- First encirclement campaign: Part of the Chinese Civil War
| Date | November 1930 – January 1931 |
| Location | Jiangxi |
| Result | Communist victory |

Belligerents
- Republic of China: Chinese Communist Party

Commanders and leaders
- Chiang Kai-shek; Lu Diping; Tan Daoyuan; Zhang Huizan ;: Mao Zedong; Zhu De;

Units involved
- Third Route Army; Sixth Route Army (elements); Ninth Route Army; Nineteenth Route Army (elements); 3 air bombing corps;: First Front Army; Irregular troops;

Strength
- 44,000 (initial); 100,000 (final);: 40,000
- Casualties and losses: 15,000 captured

= First encirclement campaign against the Jiangxi Soviet =

Military campaign during the Chinese Civil War

The first encirclement campaign against the Jiangxi Soviet was a Chinese Civil War offensive by the Kuomintang-led (KMT) Republic of China (ROC, or the Nationalists) against the Chinese Communist Party (CCP, or the Communists) from November 1930 to January 1931. The objective was the destruction of the CCP's autonomous Jiangxi Soviet, which was the main base of the Chinese Red Army. The ROC suffered from inadequate coordination, reconnaissance, and strength. The Communists deliberately withdrew to overextend the KMT's National Revolutionary Army (NRA), permitting the ROC to occupy most of the Soviet by the end of December. The Communist began counterattack began at the end of December, and the campaign ended after the destruction of two NRA divisions. Victory gave the Communists much needed confidence, political support, and supplies. The ROC regrouped for another attack. Communist preparations against the second encirclement campaign were underway by March 1931.

== Names ==

Names for the campaign in English-language histories include the "first encirclement campaign" (or noted as being part of the encirclement campaigns), the "first extermination campaign", and the "First Encirclement and Suppression Campaign" with various capitalizations. The appellations frequently do not include the term "Jiangxi Soviet" (i.e. "First Encirclement Campaign of the Jiangxi Soviet.")

== Background ==

=== Mao's retreat to Jiangxi ===

In 1927, the First United Front collapsed and fighting broke out between the KMT and the CCP. The Communists initially used defectors and Communist-controlled units from the KMT-dominated National Revolutionary Army and worker militias for its armed forces but these were insufficient. The Communists suffered heavy losses from KMT purges and suppressed uprisings, particularly in urban areas where the Communists were ideologically based. By August, the CCP was reorganizing as a clandestine movement to survive. The Communists' rural Autumn Harvest Uprising in September 1927 also failed with heavy losses.
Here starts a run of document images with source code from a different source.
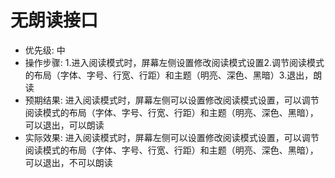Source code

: # 无朗读接口

- 优先级: 中
- 操作步骤: 1.进入阅读模式时，屏幕左侧设置修改阅读模式设置2.调节阅读模式的布局（字体、字号、行宽、行距）和主题（明亮、深色、黑暗）3.退出，朗读
- 预期结果: 进入阅读模式时，屏幕左侧可以设置修改阅读模式设置，可以调节阅读模式的布局（字体、字号、行宽、行距）和主题（明亮、深色、黑暗），可以退出，可以朗读
- 实际效果: 进入阅读模式时，屏幕左侧可以设置修改阅读模式设置，可以调节阅读模式的布局（字体、字号、行宽、行距）和主题（明亮、深色、黑暗），可以退出，不可以朗读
The CCP's 1st Division of the First Workers' and Peasants' Revolutionary Army, led by Mao Zedong, in northeast Hunan survived the Autumn Harvest Uprising. It retreated southward to the Jinggang Mountains (Jinggangshan) on the Hunan-Jiangxi border where in early October it established a base area. In April 1928, they were joined by Zhu De's survivors from the 1927 Nanchang uprising. The two forces merged to create the Fourth Red Army with Zhu as army commander and Mao as party representative. According to Short, Fourth Red Army was the largest CCP force with 8000 troops; Hsu puts the starting strength at 10,000-12,000 troops.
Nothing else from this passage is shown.